- [WORK REQUEST] Each entry below is to be transcribed exactly; pictures are not copied.

Plain-text document sources
--------------------
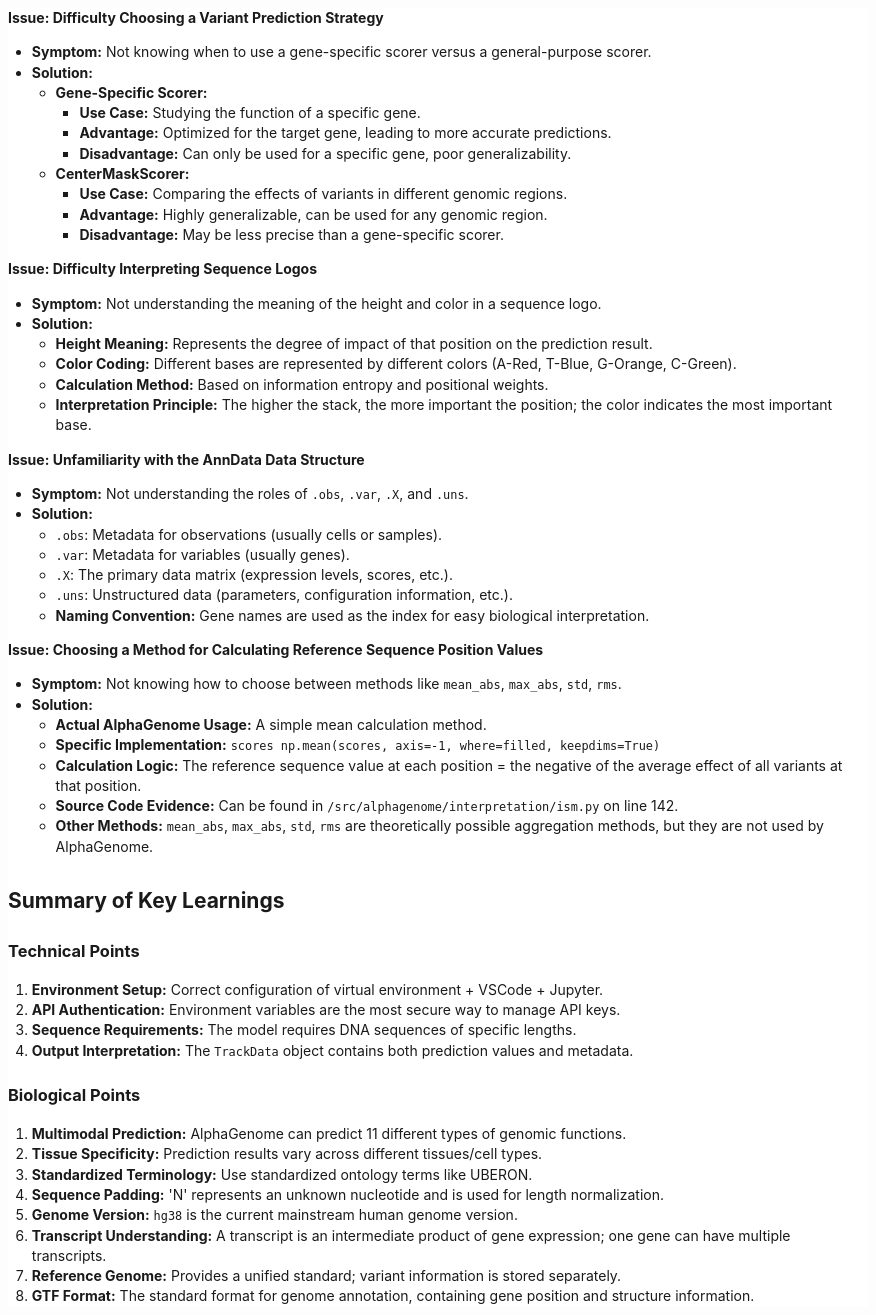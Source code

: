 **Issue: Difficulty Choosing a Variant Prediction Strategy**
*   **Symptom:** Not knowing when to use a gene-specific scorer versus a general-purpose scorer.
*   **Solution:**
    *   **Gene-Specific Scorer:**
        *   **Use Case:** Studying the function of a specific gene.
        *   **Advantage:** Optimized for the target gene, leading to more accurate predictions.
        *   **Disadvantage:** Can only be used for a specific gene, poor generalizability.
    *   **CenterMaskScorer:**
        *   **Use Case:** Comparing the effects of variants in different genomic regions.
        *   **Advantage:** Highly generalizable, can be used for any genomic region.
        *   **Disadvantage:** May be less precise than a gene-specific scorer.

**Issue: Difficulty Interpreting Sequence Logos**
*   **Symptom:** Not understanding the meaning of the height and color in a sequence logo.
*   **Solution:**
    *   **Height Meaning:** Represents the degree of impact of that position on the prediction result.
    *   **Color Coding:** Different bases are represented by different colors (A-Red, T-Blue, G-Orange, C-Green).
    *   **Calculation Method:** Based on information entropy and positional weights.
    *   **Interpretation Principle:** The higher the stack, the more important the position; the color indicates the most important base.

**Issue: Unfamiliarity with the AnnData Data Structure**
*   **Symptom:** Not understanding the roles of `.obs`, `.var`, `.X`, and `.uns`.
*   **Solution:**
    *   `.obs`: Metadata for observations (usually cells or samples).
    *   `.var`: Metadata for variables (usually genes).
    *   `.X`: The primary data matrix (expression levels, scores, etc.).
    *   `.uns`: Unstructured data (parameters, configuration information, etc.).
    *   **Naming Convention:** Gene names are used as the index for easy biological interpretation.

**Issue: Choosing a Method for Calculating Reference Sequence Position Values**
*   **Symptom:** Not knowing how to choose between methods like `mean_abs`, `max_abs`, `std`, `rms`.
*   **Solution:**
    *   **Actual AlphaGenome Usage:** A simple mean calculation method.
    *   **Specific Implementation:** `scores np.mean(scores, axis=-1, where=filled, keepdims=True)`
    *   **Calculation Logic:** The reference sequence value at each position = the negative of the average effect of all variants at that position.
    *   **Source Code Evidence:** Can be found in `/src/alphagenome/interpretation/ism.py` on line 142.
    *   **Other Methods:** `mean_abs`, `max_abs`, `std`, `rms` are theoretically possible aggregation methods, but they are not used by AlphaGenome.

## Summary of Key Learnings

### Technical Points
1.  **Environment Setup:** Correct configuration of virtual environment + VSCode + Jupyter.
2.  **API Authentication:** Environment variables are the most secure way to manage API keys.
3.  **Sequence Requirements:** The model requires DNA sequences of specific lengths.
4.  **Output Interpretation:** The `TrackData` object contains both prediction values and metadata.

### Biological Points
1.  **Multimodal Prediction:** AlphaGenome can predict 11 different types of genomic functions.
2.  **Tissue Specificity:** Prediction results vary across different tissues/cell types.
3.  **Standardized Terminology:** Use standardized ontology terms like UBERON.
4.  **Sequence Padding:** 'N' represents an unknown nucleotide and is used for length normalization.
5.  **Genome Version:** `hg38` is the current mainstream human genome version.
6.  **Transcript Understanding:** A transcript is an intermediate product of gene expression; one gene can have multiple transcripts.
7.  **Reference Genome:** Provides a unified standard; variant information is stored separately.
8.  **GTF Format:** The standard format for genome annotation, containing gene position and structure information.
--------------------
- [ANSWER TO THIS TASK]
Source code

: **Issue: Difficulty Choosing a Variant Prediction Strategy**
*   **Symptom:** Not knowing when to use a gene-specific scorer versus a general-purpose scorer.
*   **Solution:**
    *   **Gene-Specific Scorer:**
        *   **Use Case:** Studying the function of a specific gene.
        *   **Advantage:** Optimized for the target gene, leading to more accurate predictions.
        *   **Disadvantage:** Can only be used for a specific gene, poor generalizability.
    *   **CenterMaskScorer:**
        *   **Use Case:** Comparing the effects of variants in different genomic regions.
        *   **Advantage:** Highly generalizable, can be used for any genomic region.
        *   **Disadvantage:** May be less precise than a gene-specific scorer.

**Issue: Difficulty Interpreting Sequence Logos**
*   **Symptom:** Not understanding the meaning of the height and color in a sequence logo.
*   **Solution:**
    *   **Height Meaning:** Represents the degree of impact of that position on the prediction result.
    *   **Color Coding:** Different bases are represented by different colors (A-Red, T-Blue, G-Orange, C-Green).
    *   **Calculation Method:** Based on information entropy and positional weights.
    *   **Interpretation Principle:** The higher the stack, the more important the position; the color indicates the most important base.

**Issue: Unfamiliarity with the AnnData Data Structure**
*   **Symptom:** Not understanding the roles of `.obs`, `.var`, `.X`, and `.uns`.
*   **Solution:**
    *   `.obs`: Metadata for observations (usually cells or samples).
    *   `.var`: Metadata for variables (usually genes).
    *   `.X`: The primary data matrix (expression levels, scores, etc.).
    *   `.uns`: Unstructured data (parameters, configuration information, etc.).
    *   **Naming Convention:** Gene names are used as the index for easy biological interpretation.

**Issue: Choosing a Method for Calculating Reference Sequence Position Values**
*   **Symptom:** Not knowing how to choose between methods like `mean_abs`, `max_abs`, `std`, `rms`.
*   **Solution:**
    *   **Actual AlphaGenome Usage:** A simple mean calculation method.
    *   **Specific Implementation:** `scores np.mean(scores, axis=-1, where=filled, keepdims=True)`
    *   **Calculation Logic:** The reference sequence value at each position = the negative of the average effect of all variants at that position.
    *   **Source Code Evidence:** Can be found in `/src/alphagenome/interpretation/ism.py` on line 142.
    *   **Other Methods:** `mean_abs`, `max_abs`, `std`, `rms` are theoretically possible aggregation methods, but they are not used by AlphaGenome.

## Summary of Key Learnings

### Technical Points
1.  **Environment Setup:** Correct configuration of virtual environment + VSCode + Jupyter.
2.  **API Authentication:** Environment variables are the most secure way to manage API keys.
3.  **Sequence Requirements:** The model requires DNA sequences of specific lengths.
4.  **Output Interpretation:** The `TrackData` object contains both prediction values and metadata.

### Biological Points
1.  **Multimodal Prediction:** AlphaGenome can predict 11 different types of genomic functions.
2.  **Tissue Specificity:** Prediction results vary across different tissues/cell types.
3.  **Standardized Terminology:** Use standardized ontology terms like UBERON.
4.  **Sequence Padding:** 'N' represents an unknown nucleotide and is used for length normalization.
5.  **Genome Version:** `hg38` is the current mainstream human genome version.
6.  **Transcript Understanding:** A transcript is an intermediate product of gene expression; one gene can have multiple transcripts.
7.  **Reference Genome:** Provides a unified standard; variant information is stored separately.
8.  **GTF Format:** The standard format for genome annotation, containing gene position and structure information.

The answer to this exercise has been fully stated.